* [WHAT IS EXPECTED]:
Below is some data; print it all back exactly.

################

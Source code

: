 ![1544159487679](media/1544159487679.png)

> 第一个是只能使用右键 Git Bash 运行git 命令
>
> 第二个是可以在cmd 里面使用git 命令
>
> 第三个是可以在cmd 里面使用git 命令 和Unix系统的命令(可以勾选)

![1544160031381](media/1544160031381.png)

################

* [THE ANSWER]:
Source code

: ![1544159487679](media/1544159487679.png)

> 第一个是只能使用右键 Git Bash 运行git 命令
>
> 第二个是可以在cmd 里面使用git 命令
>
> 第三个是可以在cmd 里面使用git 命令 和Unix系统的命令(可以勾选)

![1544160031381](media/1544160031381.png)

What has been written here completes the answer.